Sekarang penampilannya berantakan, sarung tangan dan jaketnya kotor, seragamnya kusut, dan kacamatanya juga tertutupi debu.
Kelihatannya Solar tidak sadar penampilannya saat ini sebenarnya bisa membuat penggemarnya lupa diri. Lihat, Author saja sampai salah fokus.
"Hahahaha, kalian ini sangat lucu," tawa Bora Ra menggelegar, diikuti oleh anak-anak buahnya yang tertawa lebar, suara Adu Du yang paling kentara ngomong-ngomong.
"Kelihatannya kalian ini memang cocok jadi kembar siam," ledek Bora Ra. "Bukan, lebih tepatnya, satu tubuh bersama, ahahahaha~" Yoyo Oh ikut meledek, dan suara tawa para Tengkotak semakin mengisi ruangan luas tersebut.
"Ahh…apa maksudnya itu…?" gumam Solar sambil membersihkan kacamatanya.
"Satu tubuh bersama...katamu…?" bahu Halilintar menegang, tatapan mata merahnya menajam.
"K-kak Halilintar…?" Solar memanggil dengan ragu. Pasalnya, tiba-tiba saja aura membunuh bisa dirasakan Solar menguar dari tubuh sang kakak sulung.
"Heh…memangnya kenapa? Bukankah itu benar? Dengan kondisi seperti itu, kalian tidak bisa melakukan apa-apa bukan?" ejek Bora Ra dengan tatapan menghina.
"Tarik kembali…" tubuh Halilintar bergetar dengan tidak wajar, giginya mulai bergemeletuk. Perlahan, pemuda berjaket hitam bermotif petir merah tersebut bangkit dari posisi duduknya, dan artinya Solar juga harus ikut berdiri jika tidak ingin tangannya semakin lecet.
"K-kakak baik-baik saja?" Solar tahu itu pertanyaan bodoh, tapi saat ini dirinya juga bingung mau berkata apa.

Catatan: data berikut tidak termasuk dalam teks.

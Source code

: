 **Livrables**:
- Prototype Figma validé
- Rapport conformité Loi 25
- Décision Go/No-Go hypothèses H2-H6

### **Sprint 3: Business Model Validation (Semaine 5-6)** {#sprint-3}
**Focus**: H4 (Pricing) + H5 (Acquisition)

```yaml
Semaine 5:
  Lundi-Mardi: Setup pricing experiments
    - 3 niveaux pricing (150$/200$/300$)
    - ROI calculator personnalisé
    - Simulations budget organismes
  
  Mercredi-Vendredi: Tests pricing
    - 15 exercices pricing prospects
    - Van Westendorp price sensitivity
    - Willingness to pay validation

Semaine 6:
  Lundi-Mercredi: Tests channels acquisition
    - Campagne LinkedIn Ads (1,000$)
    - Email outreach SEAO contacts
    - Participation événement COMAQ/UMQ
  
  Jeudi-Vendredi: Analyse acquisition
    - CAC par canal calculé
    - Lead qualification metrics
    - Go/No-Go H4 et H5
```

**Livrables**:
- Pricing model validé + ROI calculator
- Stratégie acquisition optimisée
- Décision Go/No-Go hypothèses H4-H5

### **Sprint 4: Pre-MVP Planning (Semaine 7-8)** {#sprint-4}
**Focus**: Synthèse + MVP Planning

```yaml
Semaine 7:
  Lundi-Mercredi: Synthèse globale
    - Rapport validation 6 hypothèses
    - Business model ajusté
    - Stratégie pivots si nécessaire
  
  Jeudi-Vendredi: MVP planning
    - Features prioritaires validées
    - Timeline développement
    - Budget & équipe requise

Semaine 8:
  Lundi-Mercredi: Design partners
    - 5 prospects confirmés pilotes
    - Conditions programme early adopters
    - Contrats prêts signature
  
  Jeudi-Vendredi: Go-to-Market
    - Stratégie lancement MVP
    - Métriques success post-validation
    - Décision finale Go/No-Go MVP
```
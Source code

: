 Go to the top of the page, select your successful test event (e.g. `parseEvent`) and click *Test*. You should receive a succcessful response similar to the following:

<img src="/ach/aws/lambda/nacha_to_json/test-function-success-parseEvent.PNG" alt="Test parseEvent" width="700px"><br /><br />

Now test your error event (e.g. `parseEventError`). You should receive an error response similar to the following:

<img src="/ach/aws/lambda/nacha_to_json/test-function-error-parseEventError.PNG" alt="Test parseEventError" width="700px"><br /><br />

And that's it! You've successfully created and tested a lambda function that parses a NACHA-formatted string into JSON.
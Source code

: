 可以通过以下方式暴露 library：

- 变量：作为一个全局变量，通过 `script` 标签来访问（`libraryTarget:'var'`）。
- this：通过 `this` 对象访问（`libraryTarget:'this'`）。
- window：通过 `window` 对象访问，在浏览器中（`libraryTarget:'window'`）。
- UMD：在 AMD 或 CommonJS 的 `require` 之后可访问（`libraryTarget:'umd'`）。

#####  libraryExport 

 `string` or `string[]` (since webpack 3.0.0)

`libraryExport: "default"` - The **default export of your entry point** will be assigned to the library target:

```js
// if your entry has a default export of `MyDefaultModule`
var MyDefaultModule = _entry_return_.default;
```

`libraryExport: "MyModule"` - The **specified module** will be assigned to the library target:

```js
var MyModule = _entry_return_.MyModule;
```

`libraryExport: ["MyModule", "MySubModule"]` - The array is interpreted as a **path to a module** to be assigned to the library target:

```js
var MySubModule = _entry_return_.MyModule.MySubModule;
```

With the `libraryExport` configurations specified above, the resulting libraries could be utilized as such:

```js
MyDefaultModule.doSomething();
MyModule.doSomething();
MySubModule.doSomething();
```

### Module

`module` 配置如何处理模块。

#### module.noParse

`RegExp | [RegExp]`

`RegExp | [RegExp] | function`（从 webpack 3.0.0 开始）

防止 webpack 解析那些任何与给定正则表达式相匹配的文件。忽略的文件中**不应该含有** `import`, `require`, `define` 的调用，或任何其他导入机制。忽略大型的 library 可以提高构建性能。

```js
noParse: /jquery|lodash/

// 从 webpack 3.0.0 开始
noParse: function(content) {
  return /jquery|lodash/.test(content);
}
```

"Enak saja…mana mau aku satu tubuh bersama dengan orang ini?! Kalian ini cari nahas ya?!" Halilintar akhirnya mengamuk, aura membunuh tersebut semakin terasa dan mulai menyebar ke seluruh ruangan.

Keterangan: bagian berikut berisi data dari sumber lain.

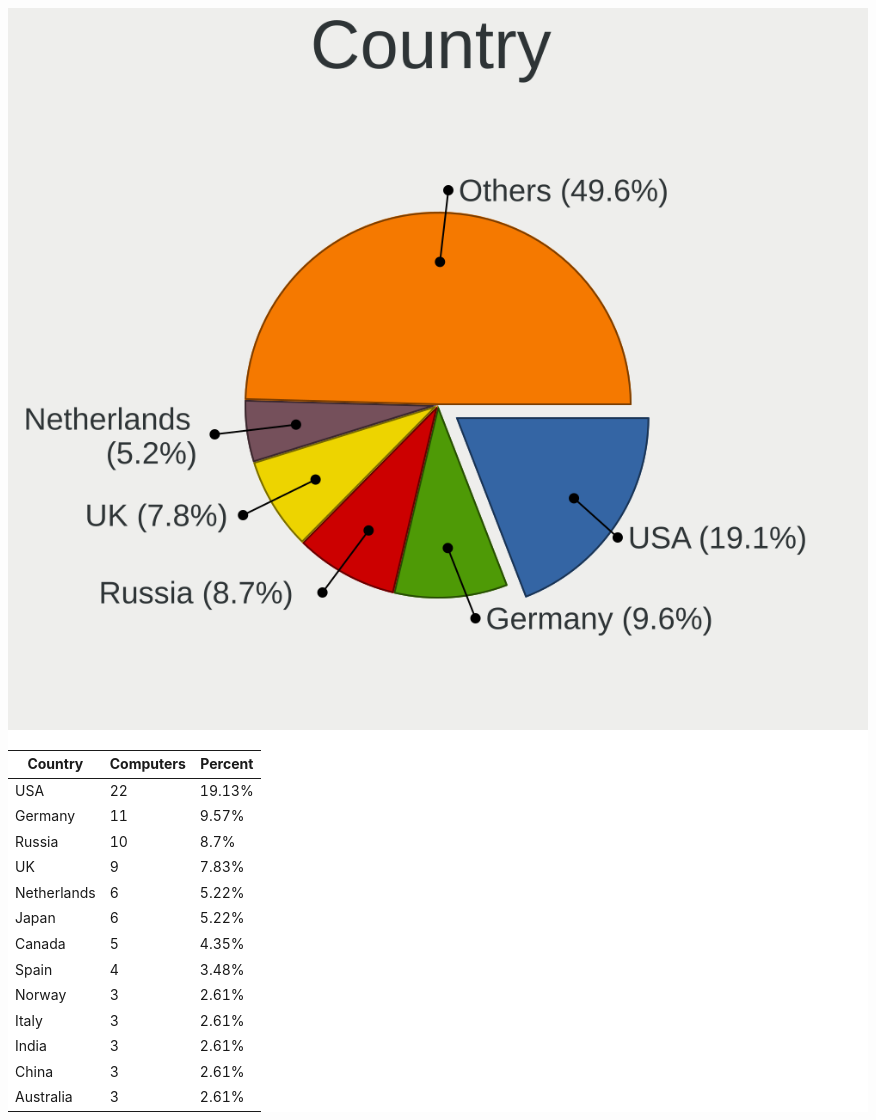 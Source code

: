 ![Country](./images/pie_chart_bsd/node_location.svg)


| Country            | Computers | Percent |
|--------------------|-----------|---------|
| USA                | 22        | 19.13%  |
| Germany            | 11        | 9.57%   |
| Russia             | 10        | 8.7%    |
| UK                 | 9         | 7.83%   |
| Netherlands        | 6         | 5.22%   |
| Japan              | 6         | 5.22%   |
| Canada             | 5         | 4.35%   |
| Spain              | 4         | 3.48%   |
| Norway             | 3         | 2.61%   |
| Italy              | 3         | 2.61%   |
| India              | 3         | 2.61%   |
| China              | 3         | 2.61%   |
| Australia          | 3         | 2.61%   | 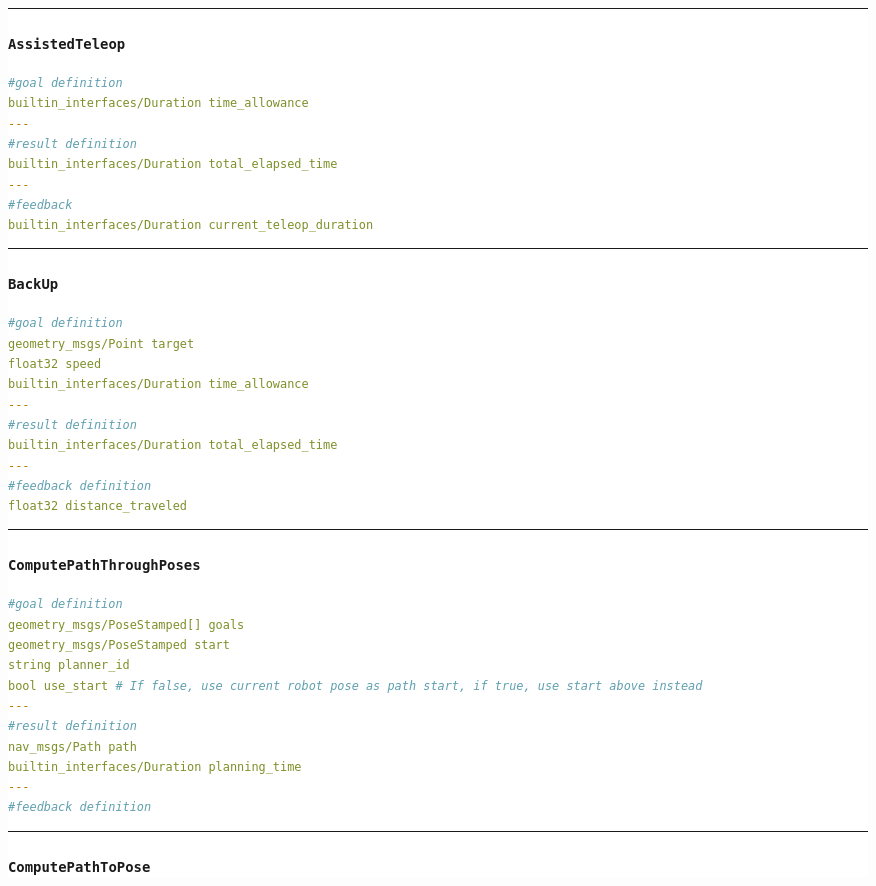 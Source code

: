 ----
### `AssistedTeleop`

```yaml
#goal definition
builtin_interfaces/Duration time_allowance
---
#result definition
builtin_interfaces/Duration total_elapsed_time
---
#feedback
builtin_interfaces/Duration current_teleop_duration

```

----
### `BackUp`

```yaml
#goal definition
geometry_msgs/Point target
float32 speed
builtin_interfaces/Duration time_allowance
---
#result definition
builtin_interfaces/Duration total_elapsed_time
---
#feedback definition
float32 distance_traveled

```

----
### `ComputePathThroughPoses`

```yaml
#goal definition
geometry_msgs/PoseStamped[] goals
geometry_msgs/PoseStamped start
string planner_id
bool use_start # If false, use current robot pose as path start, if true, use start above instead
---
#result definition
nav_msgs/Path path
builtin_interfaces/Duration planning_time
---
#feedback definition

```

----
### `ComputePathToPose`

Buktinya, beberapa anggota Tengkotak berhenti tertawa dan mulai melangkah mundur perlahan.
"Hoo…sudah mau serius sekarang?" Bora Ra masih belum bosan mengejek kedua remaja kembar tersebut. Gaga Naz dan Yoyo Oh masih setia di samping bos mereka dengan gaya sok keren.
"Baiklah, ayo kita mulai ronde keduanya," ucap bos Tengkotak tersebut dengan seringai lebarnya.

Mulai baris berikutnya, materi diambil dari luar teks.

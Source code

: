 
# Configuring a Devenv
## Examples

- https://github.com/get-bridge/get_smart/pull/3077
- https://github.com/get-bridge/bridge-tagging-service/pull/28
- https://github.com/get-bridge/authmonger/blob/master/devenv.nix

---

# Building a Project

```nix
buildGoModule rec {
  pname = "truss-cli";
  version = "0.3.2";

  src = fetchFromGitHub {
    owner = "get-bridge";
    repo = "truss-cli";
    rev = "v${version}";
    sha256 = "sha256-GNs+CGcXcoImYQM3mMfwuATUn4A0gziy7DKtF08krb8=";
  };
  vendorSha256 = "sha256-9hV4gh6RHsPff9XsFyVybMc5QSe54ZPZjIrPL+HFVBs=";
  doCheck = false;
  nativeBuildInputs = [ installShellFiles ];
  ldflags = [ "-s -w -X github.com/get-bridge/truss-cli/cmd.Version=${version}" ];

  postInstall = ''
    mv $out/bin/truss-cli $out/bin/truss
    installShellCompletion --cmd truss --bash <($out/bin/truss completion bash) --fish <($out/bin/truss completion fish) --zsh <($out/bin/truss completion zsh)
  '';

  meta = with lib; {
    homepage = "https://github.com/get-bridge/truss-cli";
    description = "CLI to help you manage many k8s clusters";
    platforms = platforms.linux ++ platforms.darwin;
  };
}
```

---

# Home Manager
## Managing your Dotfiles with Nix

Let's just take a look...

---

Halilintar mendengkus, "Solar," panggilnya serius.
"Y-ya?" sahut Solar.
"Kau masih ingat beberapa teknik beladiri yang pernah kuajarkan padamu dulu?" tanya Halilintar tanpa menoleh.
"Ah…" Solar mengangguk, tentu saja dirinya masih ingat Halilintar sempat mengajarinya beladiri saat kelas satu SMP dulu. Halilintar sendiri yang berinisiatif mengajari Solar setelah mendengar Solar mengeluh pada Gempa kalo tubuhnya suka pegal-pegal karena terlalu sering begadang.
"Bagus. Kalo begitu aku tidak perlu menjelaskan lebih jauh lagi," Halilintar mengusap hidungnya dengan jempol kemudian memasang kuda-kuda, bersiap menerima serangan (atau keroyokan) dari para Tengkotak.
"Maksud Kak Halilintar…"
"Kau tinggal mendengar arahan dariku. Itu saja," sahut Halilintar.
"Tunjukkan pada mereka terbuat dari apa Tengkotak itu!" komando Bora Ra, dan secepat kilat anggota-anggotanya mulai menyerbu kedua Boboiboy tersebut dengan berbagai senjata khas orang tawuran masing-masing di tangan mereka.
"Baiklah, mulai!" Halilintar dan Solar melesat ke arah lawan mereka secara bersamaan.
"Rasakan ini!" seorang Tengkotak siap memukulkan tongkat baseballnya ke kepala Halilintar, tapi pemuda itu masih lebih cepat menahan tongkatnya dengan tangan kanannya, kaki kirinya kemudian menendang perut sang lawan hingga anak buah Bora Ra tersebut terlempar.
"Solar, kaki kanan, arah jam tiga!" teriak Halilintar.
"Ah…!" Solar yang cepat menyadari maksud sang kakak dengan cepat mengarahkan lutut kanannya ke arah salah satu Tengkotak yang berniat memukulnya dengan tongkat besi.
"Siku kiri, arah jam Sembilan!" teriak Halilintar lagi.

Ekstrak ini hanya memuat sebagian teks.